Even assuming Mills was not an at-will employee, the Court would nonetheless grant summary judgment in favor of Mason on Count I. Loudermill held that “[a]n essential principle of due process is that a deprivation of life, liberty, or property, ‘be preceded by notice and opportunity for hearing appropriate to the nature of the case.’ ” 470 U.S. at 542,105 S.Ct. 1487 (quoting Mullane v. Central Hanover *963Bank & Trust Co., 339 U.S. 306, 313, 70 S.Ct. 652, 94 L.Ed. 865 (1950)). “We have described ‘the root requirement’ of the Due Process Clause as being ‘that an individual be given an opportunity for a hearing before he is deprived of any significant property interest.’ ” Id. (quoting Boddie v. Connecticut, 401 U.S. 371, 379, 91 S.Ct. 780, 28 L.Ed.2d 113 (1971)). “This principle requires’ some kind of a hearing’ prior to the discharge of an employee who has a constitutionally protected property interest in his employment.” Id. (quoting Roth, 408 U.S. at 569-70, 92 S.Ct. 2701).

In the present case, Mason requested Mills’ resignation on September 19, 2008, based upon the findings of the Stolar Report.
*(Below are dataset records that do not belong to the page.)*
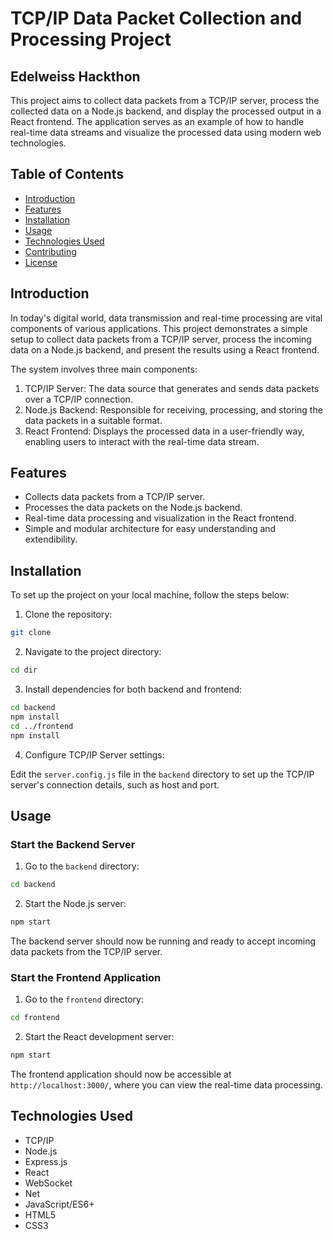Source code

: # TCP/IP Data Packet Collection and Processing Project
## Edelweiss Hackthon

This project aims to collect data packets from a TCP/IP server, process the collected data on a Node.js backend, and display the processed output in a React frontend. The application serves as an example of how to handle real-time data streams and visualize the processed data using modern web technologies.

## Table of Contents

- [Introduction](#introduction)
- [Features](#features)
- [Installation](#installation)
- [Usage](#usage)
- [Technologies Used](#technologies-used)
- [Contributing](#contributing)
- [License](#license)

## Introduction

In today's digital world, data transmission and real-time processing are vital components of various applications. This project demonstrates a simple setup to collect data packets from a TCP/IP server, process the incoming data on a Node.js backend, and present the results using a React frontend.

The system involves three main components:

1. TCP/IP Server: The data source that generates and sends data packets over a TCP/IP connection.
2. Node.js Backend: Responsible for receiving, processing, and storing the data packets in a suitable format.
3. React Frontend: Displays the processed data in a user-friendly way, enabling users to interact with the real-time data stream.

## Features

- Collects data packets from a TCP/IP server.
- Processes the data packets on the Node.js backend.
- Real-time data processing and visualization in the React frontend.
- Simple and modular architecture for easy understanding and extendibility.

## Installation

To set up the project on your local machine, follow the steps below:

1. Clone the repository:

```bash
git clone 
```

2. Navigate to the project directory:

```bash
cd dir
```

3. Install dependencies for both backend and frontend:

```bash
cd backend
npm install
cd ../frontend
npm install
```

4. Configure TCP/IP Server settings:

Edit the `server.config.js` file in the `backend` directory to set up the TCP/IP server's connection details, such as host and port.

## Usage

### Start the Backend Server

1. Go to the `backend` directory:

```bash
cd backend
```

2. Start the Node.js server:

```bash
npm start
```

The backend server should now be running and ready to accept incoming data packets from the TCP/IP server.

### Start the Frontend Application

1. Go to the `frontend` directory:

```bash
cd frontend
```

2. Start the React development server:

```bash
npm start
```

The frontend application should now be accessible at `http://localhost:3000/`, where you can view the real-time data processing.

## Technologies Used

- TCP/IP
- Node.js
- Express.js
- React
- WebSocket
- Net
- JavaScript/ES6+
- HTML5
- CSS3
Pl.’s Fact Resp. ¶ 62. Mills declined to resign and instead submitted to Mason a ten-page, single-spaced itemization and rebuttal to the perceived inaccuracies in the Report. Id. ¶ 64. Although Mason had already signed a termination letter regarding Mills at the time she read Mills’ rebuttal, there is no dispute that Mason read the rebuttal and considered it prior to directing the delivery of the termination letter to Mills. See supra n. 28. Thus, prior to his termination, Mills was notified of his impending termination, the reasons therefore, and was provided an opportunity to present his side of the story. The constitutional requirements of due process are satisfied in such circumstances. See Loudermill, 470 U.S. at 542, 105 S.Ct. 1487 (“For example, in Arnett [v. Kennedy, 416 U.S. 134, 167, 94 S.Ct. 1633, 40 L.Ed.2d 15 (1974) ] six Justices found constitutional minima satisfied where the employee had access to the material upon which the charge was based and could respond orally and in writing and present rebuttal affidavits.”); Winskowski v. City of Stephen, 442 F.3d 1107, 1110 (8th Cir. 2006) (“Consistent with Loudermill, this Court has held that a pre-termination hearing ‘need not be elaborate.’ To the contrary, all that is required is that the employee have ‘notice of the charges ..., an explanation of the employer’s evidence, and an opportunity for the employee to present his side of the story.’ Thus, for instance, an ‘informal meeting with supervisors’ may constitute a sufficient pretermination hearing.” (internal citations omitted)).39

B. Count TV (State) — Breach of Contract

Mills alleges in Count IV of his Amended Complaint that he “was employed under a written contract with the University, dated July 28, 2005,” that the contract “provides for an initial term of employment for five years,” and that the “termination of Mills’ employment with the University on September 23, 2008 was a breach of the contract.” Am Compl. ¶¶ 61-62.

For reasons discussed extensively in supra § 111(A)(1), the Court finds that Mills was an at-will employee and, thus, did not have a written contract with the University that guaranteed or entitled him to a five-year term of employment. Accordingly, summary judgment is proper in favor of the State on Mills’ breach of contract claim.

C. Count V (State) — Failure to Pay Wages

Mills alleges in Count V of his Amended Complaint that he was entitled to “at least *964three months notice prior to termination,” that he “was not provided three months notice as provided by the University of Iowa Policies, nor was he paid three months salary in lieu of notice,” and that this failure by the University “constitutes an intentional failure to pay wages due Mills, in violation of Iowa Code Section 91A.8.” Am. Compl. ¶¶ 63-66.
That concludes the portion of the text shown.